After doing this, she called her babysitter to see if she could watch her child the next day so that she could pick up extra to be with Ms. C through her delivery. By this point, she had formed quite the relationship with Ms. C. Ms. C asked her if she would be there, and Kaylen did what she could to make this request happen. The CVICU team also called the Chaplin to visit with the patient the evening before her delivery. Kaylan demonstrated patience, compassion, and advocacy for this patient. It was wonderful to see.
On L and D, Danielle Klinski volunteered to take this patient. She also rearranged her schedule to do this. She began to organize what she would need. She has been a Labor and Delivery nurse for 2 years and continues to impress her team with her compassion and desire to continually grow and learn. The charge nurse made sure there were enough channels, pumps, and an extra computer in the room so that both nursing teams could chart. Danielle was by this patient's side all day. She was there for the delivery. She was so kind and did a great job explaining all the details of what was happening to the patient. Both Danielle and Kaylan represented what it means to be a nurse at MUSC.

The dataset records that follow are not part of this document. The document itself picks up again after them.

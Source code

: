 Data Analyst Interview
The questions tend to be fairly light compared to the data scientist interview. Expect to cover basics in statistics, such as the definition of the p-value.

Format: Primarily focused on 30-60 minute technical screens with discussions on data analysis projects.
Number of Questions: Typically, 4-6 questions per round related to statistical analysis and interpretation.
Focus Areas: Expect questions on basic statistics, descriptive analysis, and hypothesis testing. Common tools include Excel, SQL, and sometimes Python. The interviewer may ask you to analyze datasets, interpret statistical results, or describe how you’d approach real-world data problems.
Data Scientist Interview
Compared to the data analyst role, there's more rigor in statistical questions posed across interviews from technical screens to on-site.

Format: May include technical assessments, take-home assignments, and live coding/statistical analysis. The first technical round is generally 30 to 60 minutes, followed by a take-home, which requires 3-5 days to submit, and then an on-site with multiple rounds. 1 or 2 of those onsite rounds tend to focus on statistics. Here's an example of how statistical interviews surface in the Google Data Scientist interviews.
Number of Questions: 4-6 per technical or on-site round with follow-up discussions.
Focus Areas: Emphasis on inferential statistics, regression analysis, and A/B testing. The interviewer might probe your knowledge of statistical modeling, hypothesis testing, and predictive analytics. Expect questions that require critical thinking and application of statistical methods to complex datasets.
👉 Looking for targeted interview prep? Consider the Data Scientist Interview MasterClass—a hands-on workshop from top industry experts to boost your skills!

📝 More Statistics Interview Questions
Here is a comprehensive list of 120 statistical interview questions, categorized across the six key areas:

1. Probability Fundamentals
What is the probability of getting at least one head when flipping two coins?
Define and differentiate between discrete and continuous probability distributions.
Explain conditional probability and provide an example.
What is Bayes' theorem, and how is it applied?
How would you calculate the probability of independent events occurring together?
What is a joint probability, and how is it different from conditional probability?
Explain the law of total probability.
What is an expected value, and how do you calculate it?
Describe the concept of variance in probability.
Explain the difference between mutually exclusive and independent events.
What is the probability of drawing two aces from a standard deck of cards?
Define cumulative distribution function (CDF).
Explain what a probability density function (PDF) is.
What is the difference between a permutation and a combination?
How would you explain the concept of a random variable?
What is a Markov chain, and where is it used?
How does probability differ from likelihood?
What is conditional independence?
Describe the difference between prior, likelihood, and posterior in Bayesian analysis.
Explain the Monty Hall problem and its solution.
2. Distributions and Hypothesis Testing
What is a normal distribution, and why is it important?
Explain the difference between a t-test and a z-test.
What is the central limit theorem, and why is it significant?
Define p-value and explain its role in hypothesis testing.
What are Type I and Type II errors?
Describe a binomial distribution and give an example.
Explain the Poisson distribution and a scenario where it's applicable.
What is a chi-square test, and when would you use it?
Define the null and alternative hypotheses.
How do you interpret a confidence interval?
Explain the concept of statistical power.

There was one more final meeting at 5 pm that evening with OB Anesthesia, Maternal-Fetal Medicine team, Cardiology, and Nursing leaders for any final questions or concerns. The plan was made to bring the patient to L and D at 7 am. Nursing decided to have the night shift from the CVICU to give report to Kaylen and then bring the patient and stay with her and Danielle on L and D through delivery. We also discussed the placement of her epidural and the plan to start induction after.
At 7 am, Ms. C was transferred seamlessly to L and D with Kaylen, the night RN, and the pharmacist at her side. Dr. C presents on L and D through delivery. The patient labored throughout the day with both CV and L and D RNs providing care. Labor progress was minimal throughout the day and the patient remained stable. It was decided early evening to perform a Cesarean Section. The baby was born at 6:10 pm, with stabilization present and ready, with APGARS of 7 and 8. Night CVICU RN reported to L and D at 7 pm, received report and transferred patient back to SVICU when OB recovery complete. Ms. C stayed in CVICU and did quite well. She was transferred to the floor and discharged home soon after.
The multiple minds involved in this allowed for a successful delivery. It really was a wonderful example of interdisciplinary care with extraordinary care by both Kaylen and Danielle and all others who provided care for this family.